Baca berita tanpa iklan. Gabung Kompas.com+

Depok Mandiri Harus Bangun CBD

Kompas.com - 28/12/2014, 18:27 WIB
Arimbi Ramadhiani

Penulis

DEPOK, KOMPAS.com - Pengaruh metropolitan Jakarta demikian kuat terhadap kota-kota satelitnya. Jutaan penglaju asal Depok, Bogor, Tangerang, dan Bekasi memenuhi ibu kota setiap hari untuk menjalankan aktivitas bisnis, dan ekonomi sehari-hari.

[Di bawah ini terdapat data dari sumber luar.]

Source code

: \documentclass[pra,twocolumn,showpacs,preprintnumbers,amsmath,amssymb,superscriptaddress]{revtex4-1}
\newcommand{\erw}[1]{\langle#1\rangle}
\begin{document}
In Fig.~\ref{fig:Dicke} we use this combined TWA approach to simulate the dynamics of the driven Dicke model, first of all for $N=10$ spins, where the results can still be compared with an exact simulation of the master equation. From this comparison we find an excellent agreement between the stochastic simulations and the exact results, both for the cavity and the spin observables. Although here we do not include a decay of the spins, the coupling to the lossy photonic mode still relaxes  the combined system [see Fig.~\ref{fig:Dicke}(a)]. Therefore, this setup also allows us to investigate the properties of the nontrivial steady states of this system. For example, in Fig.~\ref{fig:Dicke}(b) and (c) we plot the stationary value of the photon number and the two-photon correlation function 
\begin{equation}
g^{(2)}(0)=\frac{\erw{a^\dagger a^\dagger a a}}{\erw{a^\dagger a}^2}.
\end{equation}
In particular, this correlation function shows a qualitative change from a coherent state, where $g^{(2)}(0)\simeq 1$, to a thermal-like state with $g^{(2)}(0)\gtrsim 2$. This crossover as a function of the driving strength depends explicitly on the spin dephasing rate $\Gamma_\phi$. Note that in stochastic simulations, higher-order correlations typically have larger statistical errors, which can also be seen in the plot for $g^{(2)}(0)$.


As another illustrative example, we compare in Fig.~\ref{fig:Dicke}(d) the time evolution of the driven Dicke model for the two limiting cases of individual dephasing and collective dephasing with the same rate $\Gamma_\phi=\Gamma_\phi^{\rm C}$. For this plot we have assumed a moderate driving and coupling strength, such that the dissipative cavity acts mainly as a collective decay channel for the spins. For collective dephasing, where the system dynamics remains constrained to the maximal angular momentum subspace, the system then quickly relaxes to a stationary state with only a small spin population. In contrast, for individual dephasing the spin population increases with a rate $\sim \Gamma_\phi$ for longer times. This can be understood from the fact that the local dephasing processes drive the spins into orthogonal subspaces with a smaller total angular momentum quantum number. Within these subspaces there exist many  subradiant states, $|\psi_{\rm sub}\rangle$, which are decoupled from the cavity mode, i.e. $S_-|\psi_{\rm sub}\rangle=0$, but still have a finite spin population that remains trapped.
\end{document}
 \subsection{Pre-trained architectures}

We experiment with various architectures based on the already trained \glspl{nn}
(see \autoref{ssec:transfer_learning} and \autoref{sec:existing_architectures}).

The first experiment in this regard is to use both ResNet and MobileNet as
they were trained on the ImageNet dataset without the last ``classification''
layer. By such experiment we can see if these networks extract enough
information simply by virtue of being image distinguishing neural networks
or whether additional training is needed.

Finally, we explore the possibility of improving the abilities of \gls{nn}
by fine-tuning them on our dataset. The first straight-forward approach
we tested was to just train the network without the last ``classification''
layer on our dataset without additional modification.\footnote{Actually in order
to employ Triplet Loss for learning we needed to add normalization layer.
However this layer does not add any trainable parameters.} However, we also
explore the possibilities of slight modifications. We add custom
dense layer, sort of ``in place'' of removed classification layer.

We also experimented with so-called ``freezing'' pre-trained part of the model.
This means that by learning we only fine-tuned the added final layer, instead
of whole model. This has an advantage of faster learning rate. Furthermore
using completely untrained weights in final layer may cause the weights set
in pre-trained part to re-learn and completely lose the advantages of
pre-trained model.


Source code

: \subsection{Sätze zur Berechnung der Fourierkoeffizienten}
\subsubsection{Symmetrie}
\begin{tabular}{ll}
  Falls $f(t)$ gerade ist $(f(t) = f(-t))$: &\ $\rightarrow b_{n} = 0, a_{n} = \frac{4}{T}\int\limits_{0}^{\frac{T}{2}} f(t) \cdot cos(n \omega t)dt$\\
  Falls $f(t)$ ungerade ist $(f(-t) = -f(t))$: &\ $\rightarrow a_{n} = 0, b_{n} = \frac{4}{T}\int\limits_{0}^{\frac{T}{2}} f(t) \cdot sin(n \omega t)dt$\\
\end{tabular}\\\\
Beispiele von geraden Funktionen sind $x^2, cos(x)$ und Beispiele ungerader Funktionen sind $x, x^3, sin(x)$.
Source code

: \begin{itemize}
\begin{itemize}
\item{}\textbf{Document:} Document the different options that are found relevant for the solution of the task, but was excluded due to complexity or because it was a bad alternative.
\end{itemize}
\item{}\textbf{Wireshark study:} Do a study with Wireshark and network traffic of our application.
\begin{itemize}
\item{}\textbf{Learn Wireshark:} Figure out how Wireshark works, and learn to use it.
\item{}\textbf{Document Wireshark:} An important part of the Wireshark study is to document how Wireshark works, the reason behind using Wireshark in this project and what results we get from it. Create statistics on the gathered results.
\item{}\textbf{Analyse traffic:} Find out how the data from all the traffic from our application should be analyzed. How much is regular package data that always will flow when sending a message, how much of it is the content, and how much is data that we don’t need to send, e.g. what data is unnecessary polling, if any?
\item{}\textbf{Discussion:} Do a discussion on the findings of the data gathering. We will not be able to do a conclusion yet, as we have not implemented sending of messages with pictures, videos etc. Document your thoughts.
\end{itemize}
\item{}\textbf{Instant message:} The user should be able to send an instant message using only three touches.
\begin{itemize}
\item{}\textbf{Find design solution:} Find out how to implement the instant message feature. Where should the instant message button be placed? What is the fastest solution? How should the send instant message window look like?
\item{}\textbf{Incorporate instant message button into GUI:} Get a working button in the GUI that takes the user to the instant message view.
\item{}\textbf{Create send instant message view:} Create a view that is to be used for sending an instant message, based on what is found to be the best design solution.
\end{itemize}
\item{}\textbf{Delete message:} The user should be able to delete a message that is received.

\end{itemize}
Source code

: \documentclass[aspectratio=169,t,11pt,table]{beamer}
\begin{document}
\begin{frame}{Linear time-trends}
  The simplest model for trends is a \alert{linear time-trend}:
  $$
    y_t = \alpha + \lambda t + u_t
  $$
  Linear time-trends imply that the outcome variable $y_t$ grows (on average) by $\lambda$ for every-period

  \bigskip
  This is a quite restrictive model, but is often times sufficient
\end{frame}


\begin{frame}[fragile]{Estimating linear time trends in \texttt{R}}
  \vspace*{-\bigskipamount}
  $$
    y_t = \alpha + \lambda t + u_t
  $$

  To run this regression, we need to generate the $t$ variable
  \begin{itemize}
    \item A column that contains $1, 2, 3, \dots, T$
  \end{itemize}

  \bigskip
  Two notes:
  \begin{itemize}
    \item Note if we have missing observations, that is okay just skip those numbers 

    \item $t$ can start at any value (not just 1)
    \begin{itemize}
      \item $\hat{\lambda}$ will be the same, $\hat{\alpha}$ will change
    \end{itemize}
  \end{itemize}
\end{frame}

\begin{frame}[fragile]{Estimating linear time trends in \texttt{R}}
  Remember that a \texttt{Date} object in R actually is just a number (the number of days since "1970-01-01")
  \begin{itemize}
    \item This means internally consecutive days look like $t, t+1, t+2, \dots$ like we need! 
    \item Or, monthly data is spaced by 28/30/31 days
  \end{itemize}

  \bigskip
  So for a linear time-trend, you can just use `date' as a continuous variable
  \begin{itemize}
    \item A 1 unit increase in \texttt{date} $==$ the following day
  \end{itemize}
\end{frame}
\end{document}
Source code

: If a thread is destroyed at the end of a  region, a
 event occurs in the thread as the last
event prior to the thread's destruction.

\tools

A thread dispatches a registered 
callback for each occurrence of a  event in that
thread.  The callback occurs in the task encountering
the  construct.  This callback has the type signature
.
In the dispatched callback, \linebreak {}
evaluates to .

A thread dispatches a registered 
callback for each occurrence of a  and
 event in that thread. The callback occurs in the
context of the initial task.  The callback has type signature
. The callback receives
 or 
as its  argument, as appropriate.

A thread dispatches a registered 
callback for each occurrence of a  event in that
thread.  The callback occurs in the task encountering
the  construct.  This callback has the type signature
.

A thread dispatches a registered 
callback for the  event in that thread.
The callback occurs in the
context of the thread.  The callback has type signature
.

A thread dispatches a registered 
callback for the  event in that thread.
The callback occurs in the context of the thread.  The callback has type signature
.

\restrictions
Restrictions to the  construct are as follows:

Jalan Tol Jagorawi, Cikampek-Jakarta, Tangerang-Jakarta, dan Depok-Jakarta semakin hari kian padat. Hal ini mengonfirmasi bahwa kota-kota satelit masih sangat bergantung pada Jakarta, sebagai orbitnya. Kemandirian belum terbentuk, dekonsentrasi kegiatan bisnis dan ekonomi juga belum menemukan tempatnya yang tepat.

Perencana Kota, Emil Elestianto Dardak, mengusulkan harus ada satu cara untuk memangkas  sentralisasi megapolitan dan mengurangi ketergantungan penduduk kota satelit pada Jakarta, yaitu dengan pembangunan central business district (CBD) baru.

"Setiap orang menghabiskan 20 jam di jalan menuju dan dari Jakarta, setiap minggunya. Ini tentu saja meningkatkan kondisi stres. Harus dibuat konsep seperti megapolitan, yaitu membuat CBD baru yang tidak hanya di Jakarta, melainkan juga di kawasan-kawasan penyangga," kata Emil saat diskusi Urban Civic Development Smart City, di Margonda, Depok, Minggu (28/12/2014).

Emil mencontohkan Kota Depok yang punya potensi Situ Rawa Besar yang bisa dikembangkan sebagai CBD baru. Kawasan danau ini terletak di dekat terminal Depok. Gedung-gedung CBD di sekitar danau ini, menurut Emil, tidak perlu dirancang dengan ketinggian di atas 150 meter. Emil menyarankan, gedung-gedungnya cukup dibangun empat sampai lima lantai supaya lebih ramah terhadap lingkungan.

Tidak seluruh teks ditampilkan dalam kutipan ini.